Do campo à indústria, o leite brasileiro passa por um conjunto de análises que vão desde a ordenha até o laboratório de controle de qualidade. Essa cadeia de testes não só assegura a segurança do consumidor, como também garante a conformidade com as normas do MAPA e do SIF, evitando perdas financeiras decorrentes de descarte de lotes não conformes.

Em Salto de Pirapora (SP), um plantel de 33 vacas Jersey recebe manejo intensivo para minimizar o estresse e otimizar a composição do leite. Cada animal é ordenhado duas vezes ao dia, totalizando cerca de 500 L, com dieta baseada em silagem de milho e grãos que sustenta níveis adequados de gordura e proteína. Antes da ordenha mecânica, o “teste da caneca preta” avalia a espessura e outras características físico‑químicas, permitindo ajustes imediatos que impactam diretamente no sabor e na textura dos queijos produzidos.

Após a coleta, o leite é resfriado a 4 °C e transportado para uma fábrica local que processa aproximadamente 3 000 L/dia, provenientes de oito produtores. O estabelecimento aplica protocolos de pasteurização alinhados ao regulamento MAPA 15/2023 e realiza testes microbiológicos antes da liberação. Caso sejam detectadas falhas na pasteurização ou presença de bactérias, o lote é descartado, evitando riscos sanitários e possíveis sanções regulatórias, embora represente um custo direto de produção que pode chegar a 5 % do volume diário.

Na esfera acadêmica, estudantes de engenharia de alimentos e farmácia em Sorocaba (SP) praticam a identificação de fraudes como a adição de água ou soro, utilizando análises físico‑químicas (densidade, sólidos totais) e microbiológicas. Essa formação reforça a importância de auditorias internas e de terceiros, essenciais para a certificação de qualidade e para a defesa contra práticas ilícitas que podem comprometer a reputação da marca.

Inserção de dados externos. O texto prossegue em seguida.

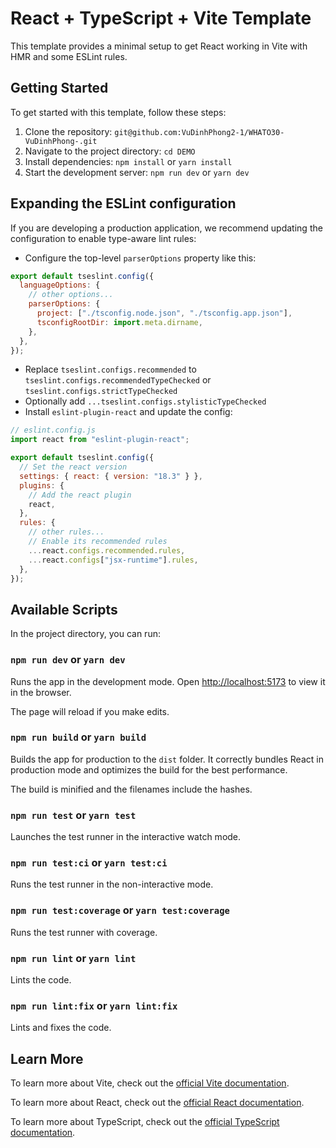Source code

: # React + TypeScript + Vite Template

This template provides a minimal setup to get React working in Vite with HMR and some ESLint rules.

## Getting Started

To get started with this template, follow these steps:

1. Clone the repository: `git@github.com:VuDinhPhong2-1/WHATO30-VuDinhPhong-.git`
2. Navigate to the project directory: `cd DEMO`
3. Install dependencies: `npm install` or `yarn install`
4. Start the development server: `npm run dev` or `yarn dev`

## Expanding the ESLint configuration

If you are developing a production application, we recommend updating the configuration to enable type-aware lint rules:

- Configure the top-level `parserOptions` property like this:

```js
export default tseslint.config({
  languageOptions: {
    // other options...
    parserOptions: {
      project: ["./tsconfig.node.json", "./tsconfig.app.json"],
      tsconfigRootDir: import.meta.dirname,
    },
  },
});
```

- Replace `tseslint.configs.recommended` to `tseslint.configs.recommendedTypeChecked` or `tseslint.configs.strictTypeChecked`
- Optionally add `...tseslint.configs.stylisticTypeChecked`
- Install `eslint-plugin-react` and update the config:

```js
// eslint.config.js
import react from "eslint-plugin-react";

export default tseslint.config({
  // Set the react version
  settings: { react: { version: "18.3" } },
  plugins: {
    // Add the react plugin
    react,
  },
  rules: {
    // other rules...
    // Enable its recommended rules
    ...react.configs.recommended.rules,
    ...react.configs["jsx-runtime"].rules,
  },
});
```

## Available Scripts

In the project directory, you can run:

### `npm run dev` or `yarn dev`

Runs the app in the development mode.
Open [http://localhost:5173](http://localhost:5173) to view it in the browser.

The page will reload if you make edits.

### `npm run build` or `yarn build`

Builds the app for production to the `dist` folder.
It correctly bundles React in production mode and optimizes the build for the best performance.

The build is minified and the filenames include the hashes.

### `npm run test` or `yarn test`

Launches the test runner in the interactive watch mode.

### `npm run test:ci` or `yarn test:ci`

Runs the test runner in the non-interactive mode.

### `npm run test:coverage` or `yarn test:coverage`

Runs the test runner with coverage.

### `npm run lint` or `yarn lint`

Lints the code.

### `npm run lint:fix` or `yarn lint:fix`

Lints and fixes the code.

## Learn More

To learn more about Vite, check out the [official Vite documentation](https://vitejs.dev/).

To learn more about React, check out the [official React documentation](https://reactjs.org/).

To learn more about TypeScript, check out the [official TypeScript documentation](https://www.typescriptlang.org/docs/).
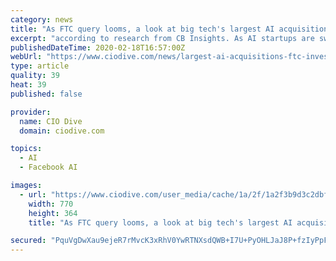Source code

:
 ```yaml
---
category: news
title: "As FTC query looms, a look at big tech's largest AI acquisitions"
excerpt: "according to research from CB Insights. As AI startups are swallowed by industry establishments, concern is mounting over big tech's overall role in tech monopolization. Last week the Federal Trade Commission announced it's investigating unreported acquisitions made by big tech, specifically those of Alphabet, Amazon, Apple, Facebook and Microsoft."
publishedDateTime: 2020-02-18T16:57:00Z
webUrl: "https://www.ciodive.com/news/largest-ai-acquisitions-ftc-investigation-google-intel/572439/"
type: article
quality: 39
heat: 39
published: false

provider:
  name: CIO Dive
  domain: ciodive.com

topics:
  - AI
  - Facebook AI

images:
  - url: "https://www.ciodive.com/user_media/cache/1a/2f/1a2f3b9d3c2dbff4c3da29b3a80d11fd.jpg"
    width: 770
    height: 364
    title: "As FTC query looms, a look at big tech's largest AI acquisitions"

secured: "PquVgDwXau9ejeR7rMvcK3xRhV0YwRTNXsdQWB+I7U+PyOHLJaJ8P+fzIyPpF8vTbrO+omChTV74J10SrrRofsfLPs7xKBquSN5Zv8Bj4Z6wQgIpICHTg0zWyDCvF5xWXQp4+EXKLWtmt4Rt17NNwg7KZBl8C7a6+qLQ9DjcXacwU+pWZvFq+f92sOaHyTwuDyNq20S3EfboE0mqh7tvGFAeW3qmbJJNIuYJNWYi3mpqbTITUHlF8efY8qiPmB3AjEmFxEkb2Ry30G2htmVWeHFeP4QcGMLvm/DPZmIodZPyiytyv9cu1GFTZrPUNPJ5;R+IDYPCXmgLNX1nJOayhfQ=="
---
```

  • Impacto estratégico: a implementação de um sistema de monitoramento contínuo reduz perdas por descarte e melhora a rastreabilidade, atendendo às exigências do SIF e facilitando a exportação.
  • Oportunidade de investimento: tecnologias de sensores em tempo real e softwares de gestão de qualidade podem otimizar o controle de temperatura e detectar anomalias antes da chegada à indústria.
  • Benefício competitivo: laticínios que demonstram conformidade rigorosa conseguem posicionar seus queijos em nichos premium, como o Estrada de Ferro, que já acumula sete medalhas nacionais.

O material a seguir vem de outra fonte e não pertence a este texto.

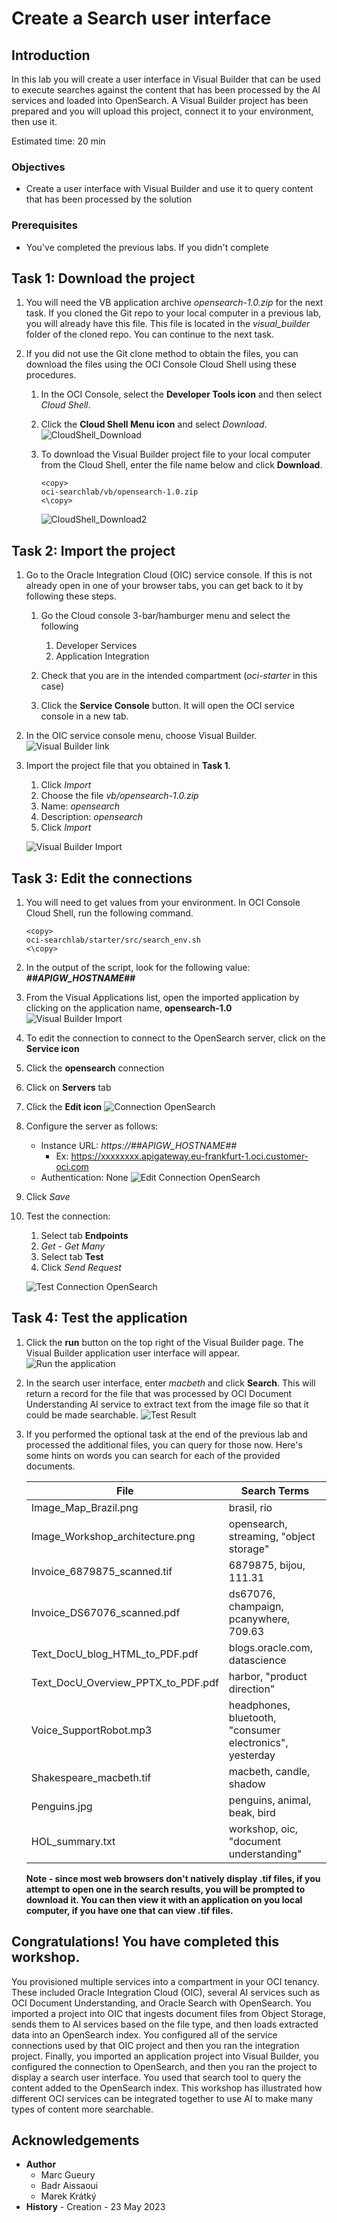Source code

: 
# Create a Search user interface

## Introduction
In this lab you will create a user interface in Visual Builder that can be used to execute searches against the content that has been processed by the AI services and loaded into OpenSearch. A Visual Builder project has been prepared and you will upload this project, connect it to your environment, then use it. 

Estimated time: 20 min

### Objectives

- Create a user interface with Visual Builder and use it to query content that has been processed by the solution

### Prerequisites
- You've completed the previous labs. If you didn't complete 

## Task 1: Download the project
1. You will need the VB application archive *opensearch-1.0.zip* for the next task. If you cloned the Git repo to your local computer in a previous lab, you will already have this file. This file is located in the *visual_builder* folder of the cloned repo. You can continue to the next task.

2. If you did not use the Git clone method to obtain the files, you can download the files using the OCI Console Cloud Shell using these procedures.

    1. In the OCI Console, select the **Developer Tools icon** and then select *Cloud Shell*.

    1. Click the **Cloud Shell Menu icon** and select *Download*.
    ![CloudShell_Download](images/opensearch-cloudshell-download.png)

    1. To download the Visual Builder project file to your local computer from the Cloud Shell, enter the file name below and click **Download**.
        ```
        <copy>
        oci-searchlab/vb/opensearch-1.0.zip
        <\copy>
        ```

        ![CloudShell_Download2](images/opensearch-cloudshell-download5.png)


## Task 2: Import the project
1. Go to the Oracle Integration Cloud (OIC) service console. If this is not already open in one of your browser tabs, you can get back to it by following these steps.
  
    1. Go the Cloud console 3-bar/hamburger menu and select the following    
        1. Developer Services
        1. Application Integration
  
    1. Check that you are in the intended compartment (*oci-starter* in this case)

    1. Click the **Service Console** button. It will open the OCI service console in a new tab.


1. In the OIC service console menu, choose Visual Builder.
![Visual Builder link](images/opensearch-vb-link-oic.png)

1. Import the project file that you obtained in **Task 1**.
    1. Click *Import*
    1. Choose the file *vb/opensearch-1.0.zip*
    1. Name: *opensearch*
    1. Description: *opensearch*
    1. Click *Import*

    ![Visual Builder Import](images/opensearch-vb-import.png)

## Task 3: Edit the connections

1. You will need to get values from your environment. In OCI Console Cloud Shell, run the following command. 
    ```
    <copy>
    oci-searchlab/starter/src/search_env.sh
    <\copy>
    ```

1. In the output of the script, look for the following value:
***##APIGW_HOSTNAME##***


1. From the Visual Applications list, open the imported application by clicking on the application name, **opensearch-1.0**
![Visual Builder Import](images/opensearch-vb-applications.png)

1. To edit the connection to connect to the OpenSearch server, click on the **Service icon**

1. Click the **opensearch** connection 

1. Click on **Servers** tab

1. Click the **Edit icon** 
![Connection OpenSearch](images/opensearch-vb-connection-opensearch.png)

1. Configure the server as follows:
    - Instance URL: *https://##APIGW_HOSTNAME##*
      - Ex: https://xxxxxxxx.apigateway.eu-frankfurt-1.oci.customer-oci.com
    - Authentication: None
![Edit Connection OpenSearch](images/opensearch-vb-connection-opensearch2.png)

1. Click *Save*

1. Test the connection:
    1. Select tab **Endpoints**
    1.  *Get - Get Many*
    1. Select tab **Test**
    1. Click *Send Request*

    ![Test Connection OpenSearch](images/opensearch-vb-connection-opensearch3.png)

## Task 4: Test the application

1. Click the **run** button on the top right of the Visual Builder page. The Visual Builder application user interface will appear.
![Run the application](images/opensearch-vb-test.png)

1. In the search user interface, enter *macbeth* and click **Search**. This will return a record for the file that was processed by OCI Document Understanding AI service to extract text from the image file so that it could be made searchable.
![Test Result](images/opensearch-vb-test-result.png)

1. If you performed the optional task at the end of the previous lab and processed the additional files, you can query for those now. Here's some hints on words you can search for each of the provided documents.

    | File | Search Terms |
    | ------------------------------------- | --------------------------------------- |
    | Image_Map_Brazil.png | brasil, rio |
    | Image_Workshop_architecture.png | opensearch, streaming, "object storage" |
    | Invoice_6879875_scanned.tif | 6879875, bijou, 111.31 |
    | Invoice_DS67076_scanned.pdf | ds67076, champaign, pcanywhere, 709.63 |
    | Text_DocU_blog_HTML_to_PDF.pdf | blogs.oracle.com, datascience |
    | Text_DocU_Overview_PPTX_to_PDF.pdf | harbor, "product direction" |
    | Voice_SupportRobot.mp3 | headphones, bluetooth, "consumer electronics", yesterday |
    | Shakespeare_macbeth.tif | macbeth, candle, shadow |
    | Penguins.jpg | penguins, animal, beak, bird |
    | HOL_summary.txt | workshop, oic, "document understanding" |

    **Note - since most web browsers don't natively display .tif files, if you attempt to open one in the search results, you will be prompted to download it. You can then view it with an application on you local computer, if you have one that can view .tif files.**


## Congratulations! You have completed this workshop.
You provisioned multiple services into a compartment in your OCI tenancy. These included Oracle Integration Cloud (OIC), several AI services such as OCI Document Understanding, and Oracle Search with OpenSearch. You imported a project into OIC that ingests document files from Object Storage, sends them to AI services based on the file type, and then loads extracted data into an OpenSearch index. You configured all of the service connections used by that OIC project and then you ran the integration project. Finally, you imported an application project into Visual Builder, you configured the connection to OpenSearch, and then you ran the project to display a search user interface. You used that search tool to query the content added to the OpenSearch index. This workshop has illustrated how different OCI services can be integrated together to use AI to make many types of content more searchable.

## Acknowledgements
- **Author**
  - Marc Gueury
  - Badr Aissaoui
  - Marek Krátký 
- **History** - Creation - 23 May 2023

Para os tomadores de decisão, o cenário evidencia que a qualidade do leite não é apenas uma questão de segurança alimentar, mas um diferencial de mercado. Investir em boas práticas de manejo, em laboratórios bem equipados e em capacitação técnica traduz‑se em redução de custos operacionais, maior valor agregado dos produtos e maior resiliência frente a auditorias regulatórias.